On the morning of October 3, 2020, Davis’ family noticed the defendant, who was 17 years old and a senior in high school at the time, was missing from their home. Family members called police after noticing a vehicle was also gone. Later, the note written by Davis was found.

Shortly after reading the note, and while police were on scene, a sibling found Anaya in her bed suffering from stab wounds to her neck. She was pronounced dead at the scene. 

Police traced Davis’ cellphone to Ohio, where state troopers spotted him and attempted to pull him over.  Davis attempted to elude police, taking them on a high speed chase for more than five miles with Davis driving over 130 mph. Ultimately, Davis pulled over and was taken into custody.
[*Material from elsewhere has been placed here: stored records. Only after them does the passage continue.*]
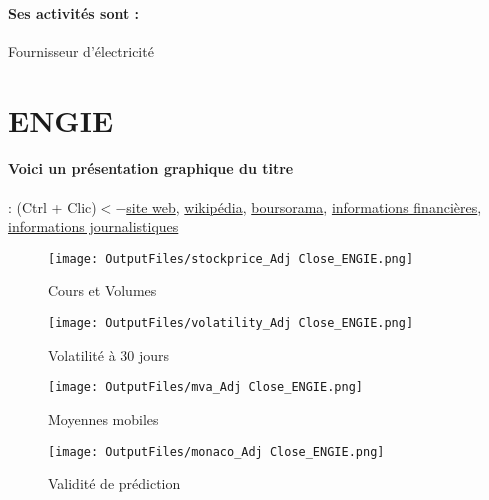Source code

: \documentclass[11pt,a4paper]{report}%
\begin{document}
\paragraph{Ses activités sont : } Fournisseur d’électricité 
    
    \newpage

\section{ENGIE}

\paragraph{Voici un présentation graphique du titre} : (Ctrl + Clic)$<-$\href{https://www.engie.com/news/investisseurs}{site web}, \href{https://fr.wikipedia.org/wiki/Engie}{wikipédia}, \href{https://www.boursorama.com/cours/1rPENGI}{boursorama}, \href{https://www.qwant.com/?q=site:https:%2f%2fwww.easybourse.com%2faction-societe%2fENGIE&t=web&client=ext-firefox-hp}{informations financières}, \href{https://bourse.lerevenu.com/cours-de-bourse/fiche-valeur-synthese/ENGIE/ENGI-FR}{informations journalistiques}
\begin{figure}[!htb]
   \begin{minipage}{0.5\textwidth}
     \centering
     \texttt{[image: OutputFiles/stockprice\_Adj Close\_ENGIE.png]}
     \caption{Cours et Volumes}\label{Fig:price_ENGIE}
   \end{minipage}\hfill
   \begin{minipage}{0.5\textwidth}
     \centering
     \texttt{[image: OutputFiles/volatility\_Adj Close\_ENGIE.png]}
     \caption{Volatilité à 30 jours}\label{Fig:volat_ENGIE}
   \end{minipage}
\end{figure}
\begin{figure}[!htb]
   \begin{minipage}{0.5\textwidth}
     \centering
     \texttt{[image: OutputFiles/mva\_Adj Close\_ENGIE.png]}
     \caption{Moyennes mobiles}\label{Fig:mva_ENGIE}
   \end{minipage}\hfill
   \begin{minipage}{0.5\textwidth}
     \centering
     \texttt{[image: OutputFiles/monaco\_Adj Close\_ENGIE.png]}
     \caption{Validité de prédiction}\label{Fig:prediction_ENGIE}
   \end{minipage}
\end{figure}
\end{document}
Witnesses testified at trial that he acted normally and followed all instructions.

In October 2022, Davis entered a guilty plea to First-Degree Murder and opted for a bi-furcated trial on the issue of criminal responsibility, where he had the burden of proof to persuade a jury by a preponderance of the evidence that at the time of the act, and because of a mental disorder, he either couldn’t conform his behavior to the law or couldn’t appreciate the criminality of his actions. 

Expert witnesses called by the State and Defense agreed that Davis suffered from some mental health disorders, but disagreed whether they were sufficient to render him Not Criminally Responsible.

In a heartfelt letter shortly after Anaya's death, Fort Smallwood Elementary School Principal Bobbie Kesecker reflected on the loss of the young child. "Anaya, a kindergarten student at our school, was very sweet," Principal Kesecker wrote in the letter.  "She was quite animated when called upon, and always had something to say in the classroom."

Anaya was laid to rest following a service in Prince George County on October 19, 2020, according to an online obituary.  "Naya Pop, you will truly be missed," a family member wrote inside the obituary.  "You were a burst of sunshine, always so animated and excited about life."